Nothing in the records may be altered, so transcribe them exactly.

Data items
+++

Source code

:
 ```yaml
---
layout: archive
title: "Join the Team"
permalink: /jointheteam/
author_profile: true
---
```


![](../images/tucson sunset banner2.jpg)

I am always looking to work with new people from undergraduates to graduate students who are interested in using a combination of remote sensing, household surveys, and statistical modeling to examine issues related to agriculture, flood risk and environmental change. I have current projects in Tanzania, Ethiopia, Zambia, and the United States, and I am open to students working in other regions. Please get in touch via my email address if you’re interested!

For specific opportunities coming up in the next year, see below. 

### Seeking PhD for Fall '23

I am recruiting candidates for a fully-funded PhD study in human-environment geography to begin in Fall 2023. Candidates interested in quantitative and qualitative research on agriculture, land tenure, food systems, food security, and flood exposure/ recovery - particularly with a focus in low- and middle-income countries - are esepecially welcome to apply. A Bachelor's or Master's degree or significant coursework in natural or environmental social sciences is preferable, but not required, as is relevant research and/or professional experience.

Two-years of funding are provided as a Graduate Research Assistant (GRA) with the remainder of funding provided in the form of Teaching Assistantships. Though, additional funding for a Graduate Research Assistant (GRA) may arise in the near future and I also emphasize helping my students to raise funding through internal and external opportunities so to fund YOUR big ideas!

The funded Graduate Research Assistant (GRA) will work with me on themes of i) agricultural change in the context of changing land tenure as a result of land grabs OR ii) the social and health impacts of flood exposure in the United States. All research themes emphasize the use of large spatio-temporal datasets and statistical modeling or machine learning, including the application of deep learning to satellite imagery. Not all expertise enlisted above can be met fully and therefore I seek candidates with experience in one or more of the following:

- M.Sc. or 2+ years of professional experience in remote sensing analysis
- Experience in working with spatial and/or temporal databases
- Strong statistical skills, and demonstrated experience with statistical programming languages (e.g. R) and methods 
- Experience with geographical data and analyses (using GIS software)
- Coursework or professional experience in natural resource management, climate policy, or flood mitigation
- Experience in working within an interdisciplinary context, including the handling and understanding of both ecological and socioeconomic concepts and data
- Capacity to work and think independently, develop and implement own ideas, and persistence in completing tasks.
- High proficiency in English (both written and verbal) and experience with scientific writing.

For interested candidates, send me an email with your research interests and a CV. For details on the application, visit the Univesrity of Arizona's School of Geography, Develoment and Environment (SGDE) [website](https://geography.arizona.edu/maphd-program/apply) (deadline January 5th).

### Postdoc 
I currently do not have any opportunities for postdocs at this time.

+++

- **ANSWER SECTION**
Source code

:
 ```yaml
---
layout: archive
title: "Join the Team"
permalink: /jointheteam/
author_profile: true
---
```


![](../images/tucson sunset banner2.jpg)

I am always looking to work with new people from undergraduates to graduate students who are interested in using a combination of remote sensing, household surveys, and statistical modeling to examine issues related to agriculture, flood risk and environmental change. I have current projects in Tanzania, Ethiopia, Zambia, and the United States, and I am open to students working in other regions. Please get in touch via my email address if you’re interested!

For specific opportunities coming up in the next year, see below. 

### Seeking PhD for Fall '23

I am recruiting candidates for a fully-funded PhD study in human-environment geography to begin in Fall 2023. Candidates interested in quantitative and qualitative research on agriculture, land tenure, food systems, food security, and flood exposure/ recovery - particularly with a focus in low- and middle-income countries - are esepecially welcome to apply. A Bachelor's or Master's degree or significant coursework in natural or environmental social sciences is preferable, but not required, as is relevant research and/or professional experience.

Two-years of funding are provided as a Graduate Research Assistant (GRA) with the remainder of funding provided in the form of Teaching Assistantships. Though, additional funding for a Graduate Research Assistant (GRA) may arise in the near future and I also emphasize helping my students to raise funding through internal and external opportunities so to fund YOUR big ideas!

The funded Graduate Research Assistant (GRA) will work with me on themes of i) agricultural change in the context of changing land tenure as a result of land grabs OR ii) the social and health impacts of flood exposure in the United States. All research themes emphasize the use of large spatio-temporal datasets and statistical modeling or machine learning, including the application of deep learning to satellite imagery. Not all expertise enlisted above can be met fully and therefore I seek candidates with experience in one or more of the following:

- M.Sc. or 2+ years of professional experience in remote sensing analysis
- Experience in working with spatial and/or temporal databases
- Strong statistical skills, and demonstrated experience with statistical programming languages (e.g. R) and methods 
- Experience with geographical data and analyses (using GIS software)
- Coursework or professional experience in natural resource management, climate policy, or flood mitigation
- Experience in working within an interdisciplinary context, including the handling and understanding of both ecological and socioeconomic concepts and data
- Capacity to work and think independently, develop and implement own ideas, and persistence in completing tasks.
- High proficiency in English (both written and verbal) and experience with scientific writing.

For interested candidates, send me an email with your research interests and a CV. For details on the application, visit the Univesrity of Arizona's School of Geography, Develoment and Environment (SGDE) [website](https://geography.arizona.edu/maphd-program/apply) (deadline January 5th).

### Postdoc 
I currently do not have any opportunities for postdocs at this time.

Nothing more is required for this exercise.